Cancer du sein après 50 ans : l’IA aide à choisir le bon traitement.

Pour les femmes de plus de 50 ans atteintes d’un cancer du sein de stade précoce, la décision de recourir ou non à la chimiothérapie peut être complexe. Une étude présentée lors du Symposium de San Antonio sur le cancer du sein (SABCS) montre comment l’intelligence artificielle (IA) peut aider à y voir plus clair.

La plateforme multimodale d’IA d’Artera analyse des images numérisées des tumeurs ainsi que des données cliniques pour évaluer l’agressivité du cancer et prédire les bénéfices du traitement. Les résultats, basés sur plus de 7 000 patientes issues d’essais cliniques de phase III en Amérique du Nord et en Europe, sont particulièrement pertinents pour les femmes ménopausées.

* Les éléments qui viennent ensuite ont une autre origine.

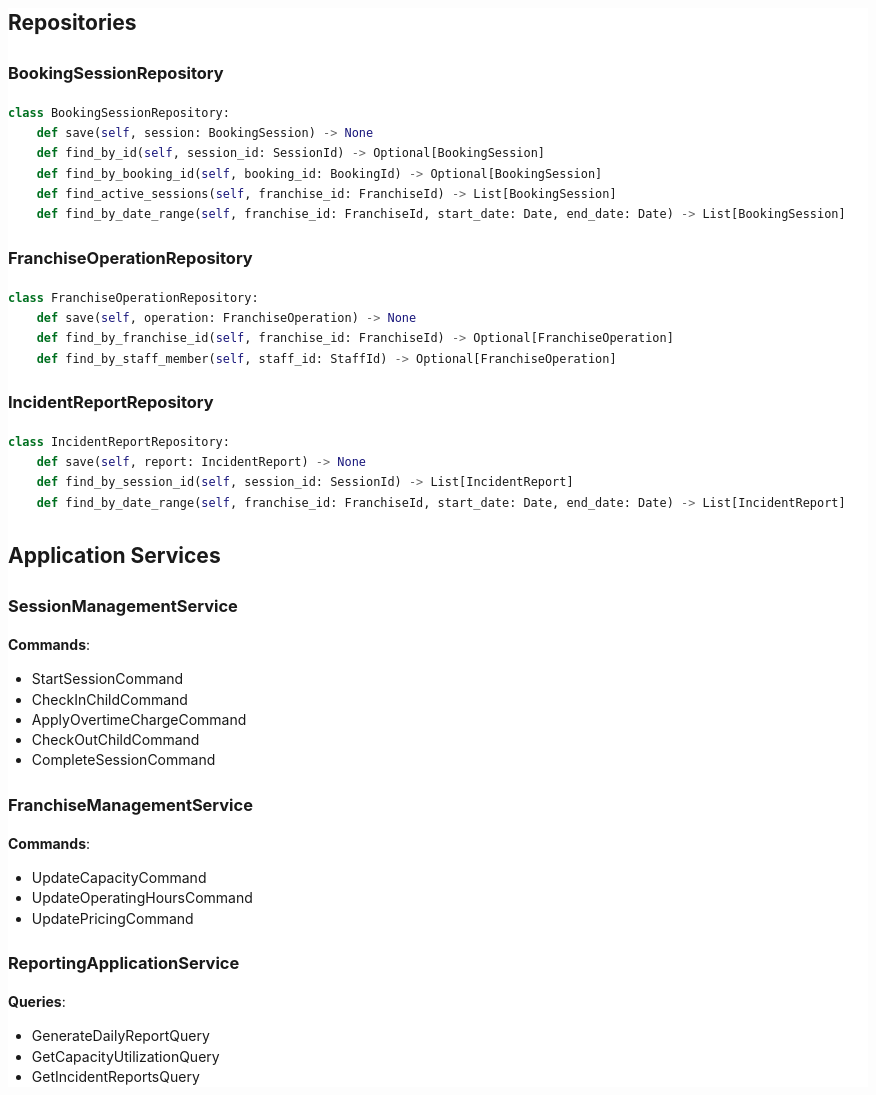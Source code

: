 ## Repositories

### BookingSessionRepository
```python
class BookingSessionRepository:
    def save(self, session: BookingSession) -> None
    def find_by_id(self, session_id: SessionId) -> Optional[BookingSession]
    def find_by_booking_id(self, booking_id: BookingId) -> Optional[BookingSession]
    def find_active_sessions(self, franchise_id: FranchiseId) -> List[BookingSession]
    def find_by_date_range(self, franchise_id: FranchiseId, start_date: Date, end_date: Date) -> List[BookingSession]
```

### FranchiseOperationRepository
```python
class FranchiseOperationRepository:
    def save(self, operation: FranchiseOperation) -> None
    def find_by_franchise_id(self, franchise_id: FranchiseId) -> Optional[FranchiseOperation]
    def find_by_staff_member(self, staff_id: StaffId) -> Optional[FranchiseOperation]
```

### IncidentReportRepository
```python
class IncidentReportRepository:
    def save(self, report: IncidentReport) -> None
    def find_by_session_id(self, session_id: SessionId) -> List[IncidentReport]
    def find_by_date_range(self, franchise_id: FranchiseId, start_date: Date, end_date: Date) -> List[IncidentReport]
```

## Application Services

### SessionManagementService
**Commands**:
- StartSessionCommand
- CheckInChildCommand
- ApplyOvertimeChargeCommand
- CheckOutChildCommand
- CompleteSessionCommand

### FranchiseManagementService
**Commands**:
- UpdateCapacityCommand
- UpdateOperatingHoursCommand
- UpdatePricingCommand

### ReportingApplicationService
**Queries**:
- GenerateDailyReportQuery
- GetCapacityUtilizationQuery
- GetIncidentReportsQuery
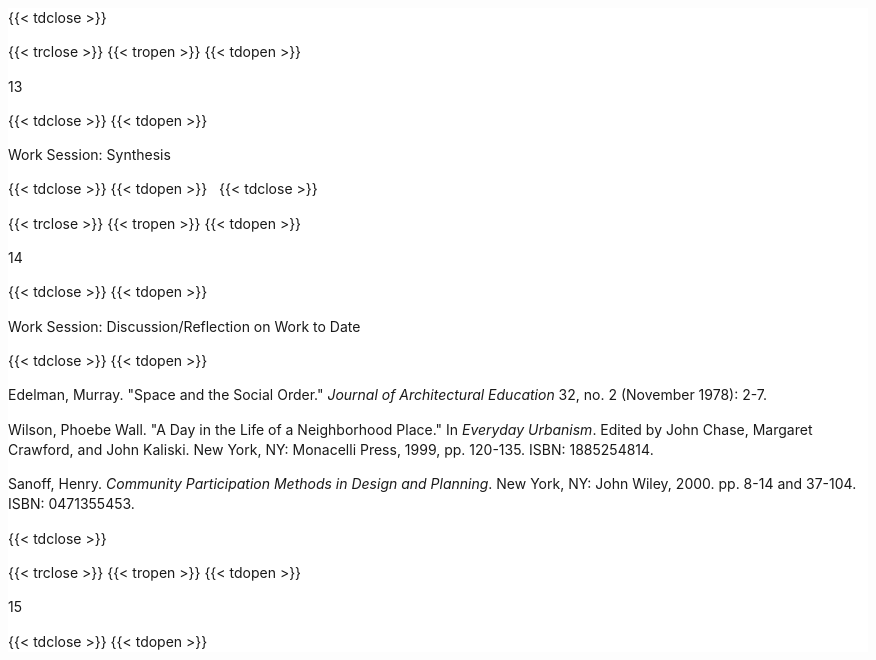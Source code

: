 {{< tdclose >}}

{{< trclose >}}
{{< tropen >}}
{{< tdopen >}}


13


{{< tdclose >}}
{{< tdopen >}}


Work Session: Synthesis


{{< tdclose >}}
{{< tdopen >}}
 
{{< tdclose >}}

{{< trclose >}}
{{< tropen >}}
{{< tdopen >}}


14


{{< tdclose >}}
{{< tdopen >}}


Work Session: Discussion/Reflection on Work to Date


{{< tdclose >}}
{{< tdopen >}}


Edelman, Murray. "Space and the Social Order." _Journal of Architectural Education_ 32, no. 2 (November 1978): 2-7.

Wilson, Phoebe Wall. "A Day in the Life of a Neighborhood Place." In _Everyday Urbanism_. Edited by John Chase, Margaret Crawford, and John Kaliski. New York, NY: Monacelli Press, 1999, pp. 120-135. ISBN: 1885254814.

Sanoff, Henry. _Community Participation Methods in Design and Planning_. New York, NY: John Wiley, 2000. pp. 8-14 and 37-104. ISBN: 0471355453.


{{< tdclose >}}

{{< trclose >}}
{{< tropen >}}
{{< tdopen >}}


15


{{< tdclose >}}
{{< tdopen >}}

Parmi les patientes analysées, environ 68 % ont été classées à faible risque, avec une probabilité de 95 % de rester sans métastases à distance sur 10 ans. Pour les femmes de plus de 50 ans classées à haut risque, la chimiothérapie a réduit de 52 % le risque de métastases distantes. En revanche, pour celles classées à faible risque, la chimiothérapie n’a montré aucun bénéfice supplémentaire.

Cette approche permet une stratification plus précise des risques, aidant les cliniciens à identifier quelles patientes bénéficieront réellement de la chimiothérapie. Pour les femmes de plus de 50 ans, cela signifie moins de traitements inutiles, plus de confiance dans les décisions thérapeutiques et une prise en charge plus personnalisée.

L’IA utilise des données déjà collectées lors du diagnostic, offrant une solution rapide et accessible pour guider les décisions de traitement, sans temps, coût ou processus complexe supplémentaire.